*Supplied material*:
◇ ◇ ◇

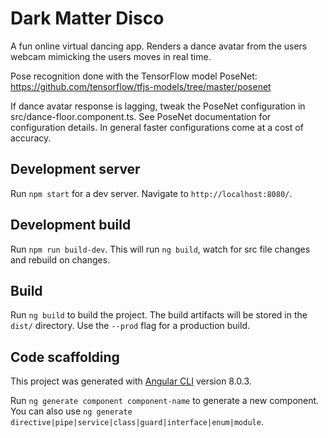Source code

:# Dark Matter Disco

A fun online virtual dancing app. Renders a dance avatar from the users webcam mimicking the users moves in real time. 

Pose recognition done with the TensorFlow model PoseNet: 
https://github.com/tensorflow/tfjs-models/tree/master/posenet

If dance avatar response is lagging, tweak the PoseNet configuration in src/dance-floor.component.ts.  See PoseNet documentation for configuration details.  In general faster configurations come at a cost of accuracy.


## Development server

Run `npm start` for a dev server. Navigate to `http://localhost:8080/`. 

## Development build

Run `npm run build-dev`.  This will run `ng build`, watch for src file changes and rebuild on changes.

## Build

Run `ng build` to build the project. The build artifacts will be stored in the `dist/` directory. Use the `--prod` flag for a production build.

## Code scaffolding

This project was generated with [Angular CLI](https://github.com/angular/angular-cli) version 8.0.3.

Run `ng generate component component-name` to generate a new component. You can also use `ng generate directive|pipe|service|class|guard|interface|enum|module`.

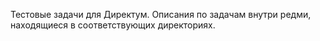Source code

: Тестовые задачи для Директум. Описания по задачам внутри редми, находящиеся в соответствующих директориях.
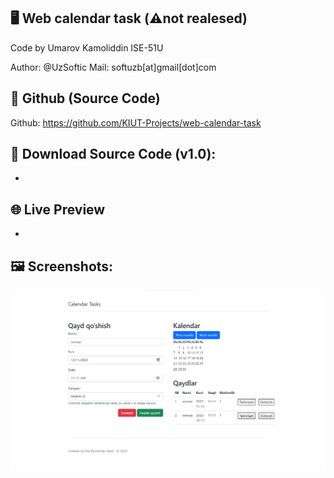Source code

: ## 🖥 Web calendar task (⚠️not realesed)

Code by Umarov Kamoliddin ISE-51U 

Author: @UzSoftic
Mail: softuzb[at]gmail[dot]com

## 🐙 Github (Source Code)
Github: https://github.com/KIUT-Projects/web-calendar-task

## 📂 Download Source Code (v1.0):
-

## 🌐 Live Preview
-

## 🖼 Screenshots:
![](.github/screenshot.png)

◇ ◇ ◇

*Activity*: Where pictures occur in the material above, omit them and return everything else exactly.

*Response below*:
Source code

:# Dark Matter Disco

A fun online virtual dancing app. Renders a dance avatar from the users webcam mimicking the users moves in real time. 

Pose recognition done with the TensorFlow model PoseNet: 
https://github.com/tensorflow/tfjs-models/tree/master/posenet

If dance avatar response is lagging, tweak the PoseNet configuration in src/dance-floor.component.ts.  See PoseNet documentation for configuration details.  In general faster configurations come at a cost of accuracy.


## Development server

Run `npm start` for a dev server. Navigate to `http://localhost:8080/`. 

## Development build

Run `npm run build-dev`.  This will run `ng build`, watch for src file changes and rebuild on changes.

## Build

Run `ng build` to build the project. The build artifacts will be stored in the `dist/` directory. Use the `--prod` flag for a production build.

## Code scaffolding

This project was generated with [Angular CLI](https://github.com/angular/angular-cli) version 8.0.3.

Run `ng generate component component-name` to generate a new component. You can also use `ng generate directive|pipe|service|class|guard|interface|enum|module`.

Source code

: Тестовые задачи для Директум. Описания по задачам внутри редми, находящиеся в соответствующих директориях.
Source code

: ## 🖥 Web calendar task (⚠️not realesed)

Code by Umarov Kamoliddin ISE-51U 

Author: @UzSoftic
Mail: softuzb[at]gmail[dot]com

## 🐙 Github (Source Code)
Github: https://github.com/KIUT-Projects/web-calendar-task

## 📂 Download Source Code (v1.0):
-

## 🌐 Live Preview
-

## 🖼 Screenshots:
![](.github/screenshot.png)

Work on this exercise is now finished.